**EXERCISE:** Among the lines of the data below, count those that hold the word "cursor". Answer with the number alone.

**DATA FOR THIS TASK:**
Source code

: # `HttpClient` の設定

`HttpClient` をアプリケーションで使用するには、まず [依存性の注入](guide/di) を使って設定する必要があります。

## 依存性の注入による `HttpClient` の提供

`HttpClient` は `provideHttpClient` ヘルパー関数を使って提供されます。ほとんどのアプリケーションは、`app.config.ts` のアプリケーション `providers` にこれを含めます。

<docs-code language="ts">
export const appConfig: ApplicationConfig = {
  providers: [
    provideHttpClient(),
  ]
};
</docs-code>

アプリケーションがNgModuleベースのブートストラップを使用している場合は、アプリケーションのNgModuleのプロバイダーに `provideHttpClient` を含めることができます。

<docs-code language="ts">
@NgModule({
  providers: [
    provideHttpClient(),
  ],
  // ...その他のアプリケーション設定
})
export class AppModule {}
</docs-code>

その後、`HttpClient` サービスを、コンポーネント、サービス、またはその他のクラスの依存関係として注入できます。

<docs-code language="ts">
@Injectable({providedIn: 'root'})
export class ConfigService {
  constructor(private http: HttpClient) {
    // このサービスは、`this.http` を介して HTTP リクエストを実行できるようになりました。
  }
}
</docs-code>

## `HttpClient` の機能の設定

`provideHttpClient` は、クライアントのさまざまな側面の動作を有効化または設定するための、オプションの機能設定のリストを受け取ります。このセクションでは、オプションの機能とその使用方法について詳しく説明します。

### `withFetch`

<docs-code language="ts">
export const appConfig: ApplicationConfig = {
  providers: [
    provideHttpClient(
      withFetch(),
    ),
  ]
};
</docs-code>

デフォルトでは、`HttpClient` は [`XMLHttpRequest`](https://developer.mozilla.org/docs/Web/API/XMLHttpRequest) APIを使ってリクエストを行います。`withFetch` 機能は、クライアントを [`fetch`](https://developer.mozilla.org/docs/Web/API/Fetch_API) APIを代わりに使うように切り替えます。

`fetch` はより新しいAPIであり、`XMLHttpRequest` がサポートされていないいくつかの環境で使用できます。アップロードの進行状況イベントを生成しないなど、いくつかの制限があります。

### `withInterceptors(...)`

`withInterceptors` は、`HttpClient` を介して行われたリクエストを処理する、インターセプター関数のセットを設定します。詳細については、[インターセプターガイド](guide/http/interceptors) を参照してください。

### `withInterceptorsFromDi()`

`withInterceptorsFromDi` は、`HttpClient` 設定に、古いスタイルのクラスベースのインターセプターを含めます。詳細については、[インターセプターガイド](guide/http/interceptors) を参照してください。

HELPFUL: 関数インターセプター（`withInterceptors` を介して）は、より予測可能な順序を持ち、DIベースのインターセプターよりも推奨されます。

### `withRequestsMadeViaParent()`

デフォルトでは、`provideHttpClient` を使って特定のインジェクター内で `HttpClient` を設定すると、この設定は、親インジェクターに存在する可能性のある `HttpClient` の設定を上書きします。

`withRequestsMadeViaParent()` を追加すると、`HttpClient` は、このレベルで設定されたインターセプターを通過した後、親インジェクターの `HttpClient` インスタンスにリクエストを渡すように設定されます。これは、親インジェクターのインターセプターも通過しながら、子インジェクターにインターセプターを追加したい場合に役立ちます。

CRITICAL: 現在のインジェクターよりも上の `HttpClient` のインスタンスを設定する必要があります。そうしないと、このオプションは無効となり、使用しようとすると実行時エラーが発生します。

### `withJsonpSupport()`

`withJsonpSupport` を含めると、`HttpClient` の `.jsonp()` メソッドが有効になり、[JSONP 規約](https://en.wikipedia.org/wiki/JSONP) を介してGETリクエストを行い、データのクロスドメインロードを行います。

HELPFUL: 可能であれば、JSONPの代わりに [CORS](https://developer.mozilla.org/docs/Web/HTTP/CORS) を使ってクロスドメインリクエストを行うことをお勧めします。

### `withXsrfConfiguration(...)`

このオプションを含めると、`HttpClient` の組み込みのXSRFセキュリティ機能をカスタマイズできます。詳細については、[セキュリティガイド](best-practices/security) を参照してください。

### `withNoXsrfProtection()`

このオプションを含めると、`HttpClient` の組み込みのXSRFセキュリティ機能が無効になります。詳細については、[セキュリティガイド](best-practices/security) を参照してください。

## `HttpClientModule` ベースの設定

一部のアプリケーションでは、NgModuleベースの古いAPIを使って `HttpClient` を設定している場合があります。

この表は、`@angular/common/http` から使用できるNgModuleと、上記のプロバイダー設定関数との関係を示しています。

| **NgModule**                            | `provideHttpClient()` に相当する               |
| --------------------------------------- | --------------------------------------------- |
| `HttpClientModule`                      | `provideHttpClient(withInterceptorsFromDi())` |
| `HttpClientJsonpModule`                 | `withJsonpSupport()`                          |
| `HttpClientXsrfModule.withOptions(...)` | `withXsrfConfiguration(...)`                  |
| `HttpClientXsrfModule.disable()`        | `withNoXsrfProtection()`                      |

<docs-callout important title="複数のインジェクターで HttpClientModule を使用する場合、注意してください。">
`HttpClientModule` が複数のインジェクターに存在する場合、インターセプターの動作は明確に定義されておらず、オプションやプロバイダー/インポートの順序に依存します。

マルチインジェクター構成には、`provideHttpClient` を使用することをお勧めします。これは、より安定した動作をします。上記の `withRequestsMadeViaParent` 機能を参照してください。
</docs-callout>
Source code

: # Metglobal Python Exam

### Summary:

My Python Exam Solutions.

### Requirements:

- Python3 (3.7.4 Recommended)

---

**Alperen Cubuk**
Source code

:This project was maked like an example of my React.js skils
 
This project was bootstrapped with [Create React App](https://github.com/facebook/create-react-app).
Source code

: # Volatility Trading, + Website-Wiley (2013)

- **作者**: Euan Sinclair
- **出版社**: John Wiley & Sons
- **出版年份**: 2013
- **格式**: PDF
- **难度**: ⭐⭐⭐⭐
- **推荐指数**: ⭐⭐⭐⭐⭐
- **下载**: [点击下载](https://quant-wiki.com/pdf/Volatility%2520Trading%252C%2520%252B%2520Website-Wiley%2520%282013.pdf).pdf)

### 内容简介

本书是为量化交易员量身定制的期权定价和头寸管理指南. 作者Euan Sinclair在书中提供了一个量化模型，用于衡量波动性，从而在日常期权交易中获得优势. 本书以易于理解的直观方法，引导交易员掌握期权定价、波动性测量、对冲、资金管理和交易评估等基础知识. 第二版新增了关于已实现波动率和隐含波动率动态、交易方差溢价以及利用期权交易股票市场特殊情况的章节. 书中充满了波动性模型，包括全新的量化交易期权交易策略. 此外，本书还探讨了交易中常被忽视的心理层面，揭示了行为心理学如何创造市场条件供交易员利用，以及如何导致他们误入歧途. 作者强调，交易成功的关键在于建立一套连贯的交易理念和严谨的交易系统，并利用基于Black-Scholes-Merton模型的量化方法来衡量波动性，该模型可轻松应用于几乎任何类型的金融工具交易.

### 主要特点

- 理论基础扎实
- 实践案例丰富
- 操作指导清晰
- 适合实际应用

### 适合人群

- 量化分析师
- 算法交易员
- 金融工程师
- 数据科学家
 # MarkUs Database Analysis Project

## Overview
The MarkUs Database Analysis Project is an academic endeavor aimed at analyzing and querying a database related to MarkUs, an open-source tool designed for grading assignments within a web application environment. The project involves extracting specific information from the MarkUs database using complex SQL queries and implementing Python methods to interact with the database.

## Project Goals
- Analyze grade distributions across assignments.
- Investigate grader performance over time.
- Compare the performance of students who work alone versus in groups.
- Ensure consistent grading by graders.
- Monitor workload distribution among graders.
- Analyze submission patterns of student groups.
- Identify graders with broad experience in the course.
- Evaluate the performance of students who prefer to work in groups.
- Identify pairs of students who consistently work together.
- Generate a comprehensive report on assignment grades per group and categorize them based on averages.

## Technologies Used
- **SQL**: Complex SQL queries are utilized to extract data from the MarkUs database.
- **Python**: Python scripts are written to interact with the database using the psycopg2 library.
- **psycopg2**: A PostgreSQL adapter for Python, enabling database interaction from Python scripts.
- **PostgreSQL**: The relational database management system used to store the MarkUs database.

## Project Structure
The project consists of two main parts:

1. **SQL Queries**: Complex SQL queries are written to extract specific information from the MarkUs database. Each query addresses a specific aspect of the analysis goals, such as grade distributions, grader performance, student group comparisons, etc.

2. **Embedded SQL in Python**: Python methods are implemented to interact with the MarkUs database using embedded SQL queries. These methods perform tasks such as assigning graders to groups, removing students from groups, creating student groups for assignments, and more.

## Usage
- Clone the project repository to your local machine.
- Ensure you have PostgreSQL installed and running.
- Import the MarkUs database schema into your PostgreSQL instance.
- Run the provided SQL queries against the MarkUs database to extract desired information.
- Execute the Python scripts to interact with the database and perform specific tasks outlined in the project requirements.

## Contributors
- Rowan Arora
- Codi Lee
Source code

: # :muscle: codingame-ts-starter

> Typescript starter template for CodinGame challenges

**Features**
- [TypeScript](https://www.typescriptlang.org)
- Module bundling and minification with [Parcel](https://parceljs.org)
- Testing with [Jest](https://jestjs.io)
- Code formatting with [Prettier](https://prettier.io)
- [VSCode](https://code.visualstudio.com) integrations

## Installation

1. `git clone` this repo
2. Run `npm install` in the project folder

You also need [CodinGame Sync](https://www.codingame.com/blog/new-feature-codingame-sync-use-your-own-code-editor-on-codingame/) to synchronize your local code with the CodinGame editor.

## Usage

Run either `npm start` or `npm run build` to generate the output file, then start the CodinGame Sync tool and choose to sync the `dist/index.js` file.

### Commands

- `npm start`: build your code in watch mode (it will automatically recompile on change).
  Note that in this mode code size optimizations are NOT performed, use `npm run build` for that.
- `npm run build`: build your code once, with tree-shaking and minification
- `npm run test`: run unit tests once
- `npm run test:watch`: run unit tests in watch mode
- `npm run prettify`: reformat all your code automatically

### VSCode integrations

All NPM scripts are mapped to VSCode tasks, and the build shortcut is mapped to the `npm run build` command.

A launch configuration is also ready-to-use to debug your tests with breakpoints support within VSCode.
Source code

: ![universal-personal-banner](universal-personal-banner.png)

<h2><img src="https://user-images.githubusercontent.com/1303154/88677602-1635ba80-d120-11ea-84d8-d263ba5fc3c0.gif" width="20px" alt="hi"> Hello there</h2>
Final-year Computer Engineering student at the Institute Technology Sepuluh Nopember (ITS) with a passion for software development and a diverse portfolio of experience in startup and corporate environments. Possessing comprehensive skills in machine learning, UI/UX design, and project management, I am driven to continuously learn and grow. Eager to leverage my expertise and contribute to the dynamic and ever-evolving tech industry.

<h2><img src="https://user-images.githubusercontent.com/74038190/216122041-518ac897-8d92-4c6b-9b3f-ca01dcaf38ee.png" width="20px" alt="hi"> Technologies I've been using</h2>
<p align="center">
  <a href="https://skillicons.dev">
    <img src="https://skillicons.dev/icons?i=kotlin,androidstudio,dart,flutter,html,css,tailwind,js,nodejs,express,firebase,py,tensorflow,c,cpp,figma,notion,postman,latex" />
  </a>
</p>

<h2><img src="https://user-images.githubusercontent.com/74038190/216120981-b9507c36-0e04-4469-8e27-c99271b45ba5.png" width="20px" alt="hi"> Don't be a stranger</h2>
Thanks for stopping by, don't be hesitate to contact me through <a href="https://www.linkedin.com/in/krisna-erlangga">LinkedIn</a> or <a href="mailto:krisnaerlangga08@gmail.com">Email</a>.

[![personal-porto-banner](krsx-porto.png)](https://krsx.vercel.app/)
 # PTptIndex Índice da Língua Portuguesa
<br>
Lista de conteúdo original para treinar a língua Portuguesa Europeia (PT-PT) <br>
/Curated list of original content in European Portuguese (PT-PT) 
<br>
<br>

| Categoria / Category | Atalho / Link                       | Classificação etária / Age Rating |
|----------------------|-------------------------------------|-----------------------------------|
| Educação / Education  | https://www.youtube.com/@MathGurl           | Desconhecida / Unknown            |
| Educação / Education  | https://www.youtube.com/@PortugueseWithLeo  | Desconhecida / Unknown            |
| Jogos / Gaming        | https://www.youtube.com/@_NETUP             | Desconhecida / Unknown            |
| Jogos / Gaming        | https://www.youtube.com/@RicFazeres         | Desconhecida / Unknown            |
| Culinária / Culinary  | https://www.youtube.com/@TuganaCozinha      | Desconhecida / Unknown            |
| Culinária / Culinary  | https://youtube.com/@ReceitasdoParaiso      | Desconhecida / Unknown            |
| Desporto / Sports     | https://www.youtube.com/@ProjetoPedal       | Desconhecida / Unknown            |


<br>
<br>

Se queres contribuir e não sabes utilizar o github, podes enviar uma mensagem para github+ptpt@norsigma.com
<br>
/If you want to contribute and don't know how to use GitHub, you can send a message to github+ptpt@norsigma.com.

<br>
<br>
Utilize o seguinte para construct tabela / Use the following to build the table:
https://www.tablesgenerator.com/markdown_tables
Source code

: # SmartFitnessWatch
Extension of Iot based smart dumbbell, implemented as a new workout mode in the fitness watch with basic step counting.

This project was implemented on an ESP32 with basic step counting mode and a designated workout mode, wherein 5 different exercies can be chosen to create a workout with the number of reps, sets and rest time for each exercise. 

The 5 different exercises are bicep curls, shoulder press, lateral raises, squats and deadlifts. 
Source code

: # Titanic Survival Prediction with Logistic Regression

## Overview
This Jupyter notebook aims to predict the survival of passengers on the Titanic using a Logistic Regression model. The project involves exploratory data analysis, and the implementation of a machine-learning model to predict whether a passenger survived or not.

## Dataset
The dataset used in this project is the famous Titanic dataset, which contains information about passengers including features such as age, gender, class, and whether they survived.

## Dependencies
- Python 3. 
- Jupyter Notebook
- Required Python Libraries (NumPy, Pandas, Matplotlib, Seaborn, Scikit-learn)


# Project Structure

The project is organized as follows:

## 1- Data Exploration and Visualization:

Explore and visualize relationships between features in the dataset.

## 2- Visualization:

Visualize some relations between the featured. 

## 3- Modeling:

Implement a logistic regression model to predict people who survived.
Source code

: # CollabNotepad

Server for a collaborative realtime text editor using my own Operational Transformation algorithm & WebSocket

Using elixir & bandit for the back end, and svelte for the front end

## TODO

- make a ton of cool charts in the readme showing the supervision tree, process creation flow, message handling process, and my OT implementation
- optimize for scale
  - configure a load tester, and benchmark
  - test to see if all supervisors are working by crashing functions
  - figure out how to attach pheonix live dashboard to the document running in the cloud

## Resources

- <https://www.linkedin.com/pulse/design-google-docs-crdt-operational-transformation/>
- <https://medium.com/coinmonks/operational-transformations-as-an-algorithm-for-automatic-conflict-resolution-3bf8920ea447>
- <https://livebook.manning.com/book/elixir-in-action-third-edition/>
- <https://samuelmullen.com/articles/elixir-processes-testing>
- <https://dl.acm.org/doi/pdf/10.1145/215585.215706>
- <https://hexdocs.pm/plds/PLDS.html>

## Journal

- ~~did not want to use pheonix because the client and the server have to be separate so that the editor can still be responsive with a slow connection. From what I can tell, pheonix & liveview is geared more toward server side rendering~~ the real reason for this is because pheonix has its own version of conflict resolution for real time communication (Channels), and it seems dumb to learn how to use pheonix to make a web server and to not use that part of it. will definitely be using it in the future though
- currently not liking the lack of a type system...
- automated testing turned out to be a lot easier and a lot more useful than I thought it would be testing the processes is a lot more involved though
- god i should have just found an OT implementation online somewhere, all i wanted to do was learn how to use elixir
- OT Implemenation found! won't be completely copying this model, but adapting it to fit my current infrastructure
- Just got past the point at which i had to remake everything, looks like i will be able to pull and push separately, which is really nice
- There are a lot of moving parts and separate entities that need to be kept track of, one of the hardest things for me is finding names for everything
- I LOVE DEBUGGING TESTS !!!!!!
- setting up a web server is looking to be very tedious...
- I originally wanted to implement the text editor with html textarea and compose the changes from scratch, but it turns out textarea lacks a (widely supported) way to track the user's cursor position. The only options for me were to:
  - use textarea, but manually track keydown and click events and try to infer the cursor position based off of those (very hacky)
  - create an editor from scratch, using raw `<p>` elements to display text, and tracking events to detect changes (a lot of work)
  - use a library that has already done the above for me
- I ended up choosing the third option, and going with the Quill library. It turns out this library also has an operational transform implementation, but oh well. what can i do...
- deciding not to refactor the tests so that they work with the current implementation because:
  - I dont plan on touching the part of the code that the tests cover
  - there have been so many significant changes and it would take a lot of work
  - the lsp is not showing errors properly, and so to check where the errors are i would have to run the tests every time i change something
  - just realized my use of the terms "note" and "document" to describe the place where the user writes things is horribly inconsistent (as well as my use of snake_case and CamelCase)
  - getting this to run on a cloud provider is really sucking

**RESPONSE TO THIS EXERCISE:** 2